Perhaps one answer lies in a long letter to author and academic Carolyn Hau. He carried, like most of his peers, the trauma of failed wars.
We, the revolutionary generation, are “the generation that crashed,” he says, referring to the boomers.
Yet these failures shaped the world and provided the platforms for those seeking brave, new dreams.
Paralysis and action
The title of this article comes from a line in the last quarter of Bello’s book. It has its roots in his early search for alternatives to a paradigm (Catholic by way of the Jesuits) he’d already dropped.
Those youthful internal battles caused at least two episodes of what read like classic depressive episodes. He healed with this self-diagnosis: action as primary medicine. Never mind if swathes of the road ahead remain shrouded in shades of gray.
This primary driver of self gives Battlefields an urgent tone, even when Bello is discussing events of half a century ago.
It also provides some of the most interesting, hilarious moments in the book, including a three-year, pre-internet sleuthing, a dangerous caper that could belong in some hit movie and played a major role in the demolition of dictator Ferdinand E Marcos’ power myth.
It also partly explains why Bello sustains friendships and appreciation of folks even after prolonged and rancorous debates.
My copy of Battlefields has scribbled lines across many pages. The first read rammed home the holes of ignorance and led to a merry search of sources Bello cites, including philosophers and studies, and country reports. I also had to review first- and second-hand information about national events Bello tackles.
Academic rigor shows in the many facts that dot the book as context for the actions that occur. Bello’s wit and the scope of the actions that take place make this arc of modern history anything but tedious.

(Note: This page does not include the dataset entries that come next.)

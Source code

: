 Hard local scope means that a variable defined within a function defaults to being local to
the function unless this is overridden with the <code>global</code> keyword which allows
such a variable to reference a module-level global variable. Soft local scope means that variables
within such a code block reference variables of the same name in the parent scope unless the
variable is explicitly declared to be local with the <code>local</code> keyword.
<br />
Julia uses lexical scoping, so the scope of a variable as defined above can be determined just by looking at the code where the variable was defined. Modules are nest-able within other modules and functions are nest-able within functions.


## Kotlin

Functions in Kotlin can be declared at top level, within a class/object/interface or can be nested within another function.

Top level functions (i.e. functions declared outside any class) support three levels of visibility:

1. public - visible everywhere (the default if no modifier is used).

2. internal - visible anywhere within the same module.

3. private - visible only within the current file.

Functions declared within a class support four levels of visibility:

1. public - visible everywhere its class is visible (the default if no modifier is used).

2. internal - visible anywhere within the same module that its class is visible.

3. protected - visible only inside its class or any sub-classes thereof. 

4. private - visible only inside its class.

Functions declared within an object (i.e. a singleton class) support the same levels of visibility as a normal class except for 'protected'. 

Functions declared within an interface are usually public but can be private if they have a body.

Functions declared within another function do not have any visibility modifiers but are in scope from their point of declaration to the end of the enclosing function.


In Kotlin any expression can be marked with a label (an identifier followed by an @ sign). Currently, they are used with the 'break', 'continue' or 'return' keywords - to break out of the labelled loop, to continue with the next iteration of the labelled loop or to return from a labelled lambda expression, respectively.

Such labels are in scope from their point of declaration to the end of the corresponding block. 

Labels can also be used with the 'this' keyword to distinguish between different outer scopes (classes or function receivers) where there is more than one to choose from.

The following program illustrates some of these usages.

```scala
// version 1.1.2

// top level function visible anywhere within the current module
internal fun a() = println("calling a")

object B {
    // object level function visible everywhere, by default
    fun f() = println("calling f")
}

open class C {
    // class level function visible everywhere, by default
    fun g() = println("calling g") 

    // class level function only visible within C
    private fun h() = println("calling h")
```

Davos, Doha, Seattle, Prague, Genoa, Cancun: I’m wondering whether it was devotion to journaling or recent research that drew out the details of huge battles between neoliberals at the top of the world food chain and the tens of thousands to hundreds of thousands of globalization protesters.
Bello’s skilled pen and prodigious memory hurl the reader into pitched street battles and conference debates. As he systematically dismantles the myth of neoliberal growth (very short term, and at great cost to labor, the urban poor, the basic economic infrastructures, and the environment), he immerses you in color and action. You hear cobblestones being ripped and the shattering of glass storefronts; you can also hear Bello panting as he runs helter skelter either to avoid security forces or help shore up protest frontlines.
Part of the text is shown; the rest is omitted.